Friday, May 7, 2010

Myths about Domestic Violence




This week I attended a domestic violence workshop at work. The presenter was a man, which I loved. He was fully aware that many people are surprised to see a man as a domestic violence counselor. But think about what an effective presenter he must be when he speaks to a room full of men? About what is mainly a women's issue? His point was that men are key to changing the culture of violence. That's why I love the picture above.
Here are some of the things people say about domestic violence that are just wrong:
  • She asks for it. She knows how he gets.

There is no reason anyone should ever harm someone they love. Ever.



  • He only gets that way because he's drunk/high/angry.

While substance abuse can make things worse, there are underlying problems that cause domestic violence. If it were just an anger management issue, wouldn't the abuser be beating everyone in his life that made him angry?



  • If she hasn't left him yet, it can't be that bad.

  • If she hasn't left him yet, she must be crazy, stupid or she must like it.

See below for the many reasons people don't leave abusive relationships, even when it is obvious they should.



  • If he's not crazy jealous, he's not in love. He beats her because he loves her.

It sound tired, but love shouldn't hurt.



  • He doesn't know what he's doing. He always says he's sorry afterwards.

Of course he knows.



  • It won't happen to me. I know how to choose a man. They just don't know how to find a good man.

  • Only women get hurt by the people they love.

Domestic violence can and does happen to both women and men.



  • Abusers are unlovable. There's no way someone who beats his wife could be a charming, respected, outgoing person on the outside.
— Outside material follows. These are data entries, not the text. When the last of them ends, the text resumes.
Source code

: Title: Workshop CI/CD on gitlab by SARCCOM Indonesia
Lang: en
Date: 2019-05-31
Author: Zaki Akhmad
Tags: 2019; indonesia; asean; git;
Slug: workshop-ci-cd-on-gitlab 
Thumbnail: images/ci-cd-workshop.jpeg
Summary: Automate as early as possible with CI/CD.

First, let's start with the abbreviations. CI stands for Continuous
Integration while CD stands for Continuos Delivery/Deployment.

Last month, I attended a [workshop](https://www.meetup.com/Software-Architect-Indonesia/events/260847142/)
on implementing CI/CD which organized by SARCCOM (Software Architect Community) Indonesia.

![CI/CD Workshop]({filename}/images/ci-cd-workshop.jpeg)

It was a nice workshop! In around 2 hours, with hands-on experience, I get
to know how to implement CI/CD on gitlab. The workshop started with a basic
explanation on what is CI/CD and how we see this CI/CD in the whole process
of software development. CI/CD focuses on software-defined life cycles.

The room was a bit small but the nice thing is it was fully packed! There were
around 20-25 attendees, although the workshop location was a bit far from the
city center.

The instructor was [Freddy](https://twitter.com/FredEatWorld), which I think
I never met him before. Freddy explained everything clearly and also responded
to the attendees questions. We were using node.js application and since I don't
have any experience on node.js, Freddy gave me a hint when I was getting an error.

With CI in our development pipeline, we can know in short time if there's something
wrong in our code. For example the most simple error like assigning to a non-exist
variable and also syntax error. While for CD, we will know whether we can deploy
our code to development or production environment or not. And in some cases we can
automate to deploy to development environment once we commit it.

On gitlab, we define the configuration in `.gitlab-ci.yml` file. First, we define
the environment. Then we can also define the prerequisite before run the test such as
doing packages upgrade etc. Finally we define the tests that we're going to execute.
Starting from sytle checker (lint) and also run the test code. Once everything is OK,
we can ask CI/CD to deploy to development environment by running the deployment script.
Sometimes abusers are the person everyone loves the most, the life of the party. Abusers often have very charming public personas. They can be persuasive, manipulative people that can be very hard to untangle your life from.

Why Women Stay in Abusive Relationships:

Shame, not wanting to have to explain why she had to leave

Threats of death

A desire to preserve her family or fulfill a religious vow

Financial insecurity

An unsupportive, non-understanding family

Love

*Here is an interesting comment someone from the training made:

"Cheating is a form of violence." Her rationale was that cheating is lying, it is deception and it is control of information. If your partner is controlling information about his/her sex life, what else are they controling? And abuse is all about control. Cheating also opens up risk of STDs to the unknowing partner. The decision to use a condom or not must be made with all information on the table.

But what do you think? Is cheating violent? Have you heard any other domestic violence myths?


1 comment:

Andrew said...

Cheating, depending on your definition, could be violence as the person explains. Primarily psychological. Purposefully acting with risk to your partner's health, definitely a form of violence. But, cheating has lots of definitions, and being a reader of Savage Love, I have to hold back on saying all cheating is violence.

I also see some really strange behaviors in Mozambique amongst couples. For instance, a man will leave on Friday, and only return home on Tuesday. He may be cheating, he may be drinking. I don't know. But what bothers me: how did it get to that point? Wasn't there a day when he didn't come home till Saturday? How was the line never drawn and the couple just continued to drift into separate social spheres? Can we consider this violence?